It wouldn't be entirely compatible: if you change to interpreting the 
argument as an expression, then the above would suggest a global variable 
count is used (as opposed to some other syntax for referring to an element 
of the containing structure).

So an attribute that takes an element name might best be a *different* 
attribute from any potential future one taking an expression (with some 
new syntax to refer to an element).

Am Donnerstag, dem 15.06.2023 um 16:55 +0000 schrieb Joseph Myers:
> On Thu, 15 Jun 2023, Qing Zhao via Gcc-patches wrote:
> 
...
> > 1. Update the routine “c_parser_postfix_expression” (is this the right 
> > place? ) to accept the new designator syntax.
> 
> Any design that might work with an expression is the sort of thing that 
> would likely involve many iterations on the specification (i.e. proposed 
> wording changes to the C standard) for the interpretation of the new kinds 
> of expressions, including how to resolve syntactic ambiguities and how 
> name lookup works, before it could be considered ready to implement, and 
> then a lot more work on the specification based on implementation 
> experience.
> 
> Note that no expressions can start with the '.' token at present.  As soon 
> as you invent a new kind of expression that can start with that token, you 
> have syntactic ambiguity.
> 
> struct s1 { int c; char a[(struct s2 { int c; char b[.c]; }) {.c=.c}.c]; };
> 
> Is ".c=.c" a use of the existing syntax for designated initializers, with 
> the first ".c" being a designator and the second being a use of the new 
> kind of expression, or is it an assignment expression, where both the LHS 
> and the RHS of the assignment use the new kind of expression?  And do 
> those .c, when the use the new kind of expression, refer to the inner or 
> outer struct definition?

I would treat this is one integrated feature. Essentially .c is
somthing like this->c for the current struct for designated
initializer *and* size expressions because it is semantically 
so close.    In the initializer I would allow only 
the current use for designated initialization for all names of
member of the currently initialized struct,  so .c = .c would 
be invalid.   It should never refer to the outer struct if there
is a member with the same name in the inner struct, i.e. the
outside member is then hidden. 

So this would be ok:

struct s1 { int d; char a[(struct s2 { int c; char b[.c]; }) {.c=.d}.c]; };

Here the use of .d would be ok because it is not from the struct
currently initialized, but from an outside scope.

Martin

> On Jun 15, 2023, at 6:48 PM, Joseph Myers <joseph@codesourcery.com> wrote:
> 
> On Thu, 15 Jun 2023, Qing Zhao via Gcc-patches wrote:
> 
>> B. The argument of the new attribute “counted_by” is an identifier that can be
>> accepted by “c_parser_attribute_arguments”:
>> 
>> struct trailing_array_B {
>> Int count;
>> int array_B[] __attribute ((counted_by (count))); 
>> };
>> 
>> 
>> From my current very limited understanding of the C FE source code, it’s 
>> not easy to extend the argument to an expression later for the above. Is 
>> this understanding right?
> 
> It wouldn't be entirely compatible: if you change to interpreting the 
> argument as an expression, then the above would suggest a global variable 
> count is used (as opposed to some other syntax for referring to an element 
> of the containing structure).

Yeah, that’s the reason I tried to introduce the new “.count” syntax for the argument 
of the new attribute in the very beginning in order to avoid such incompatible issue later.  -:)
> 
> So an attribute that takes an element name might best be a *different* 
> attribute from any potential future one taking an expression (with some 
> new syntax to refer to an element).

So, if we add this “counted_by (identifier)” attribute now, and later we need to add another
 new attribute “new_counted_by (expression)”  at that time if needed?

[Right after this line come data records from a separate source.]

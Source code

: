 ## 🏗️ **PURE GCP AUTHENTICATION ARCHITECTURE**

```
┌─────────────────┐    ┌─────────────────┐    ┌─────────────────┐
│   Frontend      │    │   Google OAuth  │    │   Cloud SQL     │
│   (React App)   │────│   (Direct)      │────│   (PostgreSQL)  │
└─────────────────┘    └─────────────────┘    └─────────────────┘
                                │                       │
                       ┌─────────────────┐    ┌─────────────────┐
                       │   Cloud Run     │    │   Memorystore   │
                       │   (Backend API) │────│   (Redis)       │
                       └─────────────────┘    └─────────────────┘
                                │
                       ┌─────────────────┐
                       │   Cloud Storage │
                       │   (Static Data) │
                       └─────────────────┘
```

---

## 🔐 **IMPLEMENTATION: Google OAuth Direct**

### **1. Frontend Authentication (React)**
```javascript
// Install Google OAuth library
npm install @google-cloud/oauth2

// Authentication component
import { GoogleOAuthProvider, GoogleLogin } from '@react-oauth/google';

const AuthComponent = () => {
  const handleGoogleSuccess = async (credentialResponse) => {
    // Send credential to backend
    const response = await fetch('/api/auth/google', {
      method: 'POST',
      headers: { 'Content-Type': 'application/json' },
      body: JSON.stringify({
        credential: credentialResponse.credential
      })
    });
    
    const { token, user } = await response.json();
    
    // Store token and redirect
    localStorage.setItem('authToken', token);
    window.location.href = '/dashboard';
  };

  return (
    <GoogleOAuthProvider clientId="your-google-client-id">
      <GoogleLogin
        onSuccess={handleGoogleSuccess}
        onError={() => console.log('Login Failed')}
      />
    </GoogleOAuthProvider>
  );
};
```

Kees, what’s your opinion on this?

thanks.

Qing
> 
> -- 
> Joseph S. Myers
> joseph@codesourcery.com

> On Jun 16, 2023, at 3:21 AM, Martin Uecker <uecker@tugraz.at> wrote:
> 
> Am Donnerstag, dem 15.06.2023 um 16:55 +0000 schrieb Joseph Myers:
>> On Thu, 15 Jun 2023, Qing Zhao via Gcc-patches wrote:
>> 
> ...
>>> 1. Update the routine “c_parser_postfix_expression” (is this the right 
>>> place? ) to accept the new designator syntax.
>> 
>> Any design that might work with an expression is the sort of thing that 
>> would likely involve many iterations on the specification (i.e. proposed 
>> wording changes to the C standard) for the interpretation of the new kinds 
>> of expressions, including how to resolve syntactic ambiguities and how 
>> name lookup works, before it could be considered ready to implement, and 
>> then a lot more work on the specification based on implementation 
>> experience.
>> 
>> Note that no expressions can start with the '.' token at present.  As soon 
>> as you invent a new kind of expression that can start with that token, you 
>> have syntactic ambiguity.
>> 
>> struct s1 { int c; char a[(struct s2 { int c; char b[.c]; }) {.c=.c}.c]; };
>> 
>> Is ".c=.c" a use of the existing syntax for designated initializers, with 
>> the first ".c" being a designator and the second being a use of the new 
>> kind of expression, or is it an assignment expression, where both the LHS 
>> and the RHS of the assignment use the new kind of expression?  And do 
>> those .c, when the use the new kind of expression, refer to the inner or 
>> outer struct definition?
> 
> I would treat this is one integrated feature. Essentially .c is
> somthing like this->c for the current struct for designated
> initializer *and* size expressions because it is semantically 
> so close.  

Yes, I think this is reasonable. (Is “this” the immediate containing structure?)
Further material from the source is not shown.